=== PROVIDED ENTRIES ===
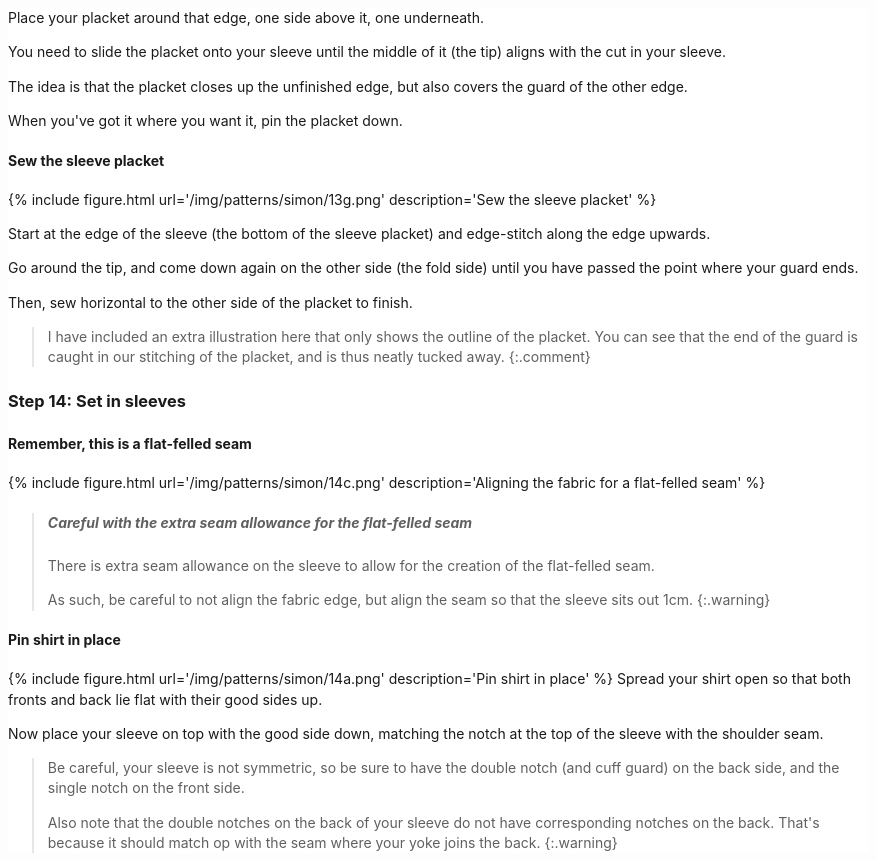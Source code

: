 Place your placket around that edge, one side above it, one underneath.

You need to slide the placket onto your sleeve until the middle of it (the tip) aligns with the cut in your sleeve.

The idea is that the placket closes up the unfinished edge, but also covers the guard of the other edge.

When you've got it where you want it, pin the placket down.

#### Sew the sleeve placket
{% include figure.html
    url='/img/patterns/simon/13g.png'
    description='Sew the sleeve placket'
%}

Start at the edge of the sleeve (the bottom of the sleeve placket) and edge-stitch along the edge upwards.

Go around the tip, and come down again on the other side (the fold side) until you have passed the point where your guard ends.

Then, sew horizontal to the other side of the placket to finish.

> I have included an extra illustration here that only shows the outline of the placket. You can see that the end of the guard is caught in our stitching of the placket, and is thus neatly tucked away.
{:.comment}

### Step 14: Set in sleeves

#### Remember, this is a flat-felled seam
{% include figure.html
    url='/img/patterns/simon/14c.png'
    description='Aligning the fabric for a flat-felled seam'
%}

> <h5>Careful with the extra seam allowance for the flat-felled seam</h5>
> There is extra seam allowance on the sleeve to allow for the creation of the flat-felled seam.
>
> As such, be careful to not align the fabric edge, but align the seam so that the sleeve sits out 1cm.
{:.warning}

#### Pin shirt in place
{% include figure.html
    url='/img/patterns/simon/14a.png'
    description='Pin shirt in place'
%}
Spread your shirt open so that both fronts and back lie flat with their good sides up.

Now place your sleeve on top with the good side down, matching the notch at the top of the sleeve with the shoulder seam.

> Be careful, your sleeve is not symmetric, so be sure to have the double notch (and cuff guard) on the back side, and the single notch on the front side.
>
> Also note that the double notches on the back of your sleeve do not have corresponding notches on the back. That's because it should match op with the seam where your yoke joins the back.
{:.warning}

=== YOUR ASSIGNMENT ===
Which lines run from the one with "Now place your" through the end of the listing above? Restate them word for word, with nothing else.

=== COMPLETED EXERCISE ===
Now place your sleeve on top with the good side down, matching the notch at the top of the sleeve with the shoulder seam.

> Be careful, your sleeve is not symmetric, so be sure to have the double notch (and cuff guard) on the back side, and the single notch on the front side.
>
> Also note that the double notches on the back of your sleeve do not have corresponding notches on the back. That's because it should match op with the seam where your yoke joins the back.
{:.warning}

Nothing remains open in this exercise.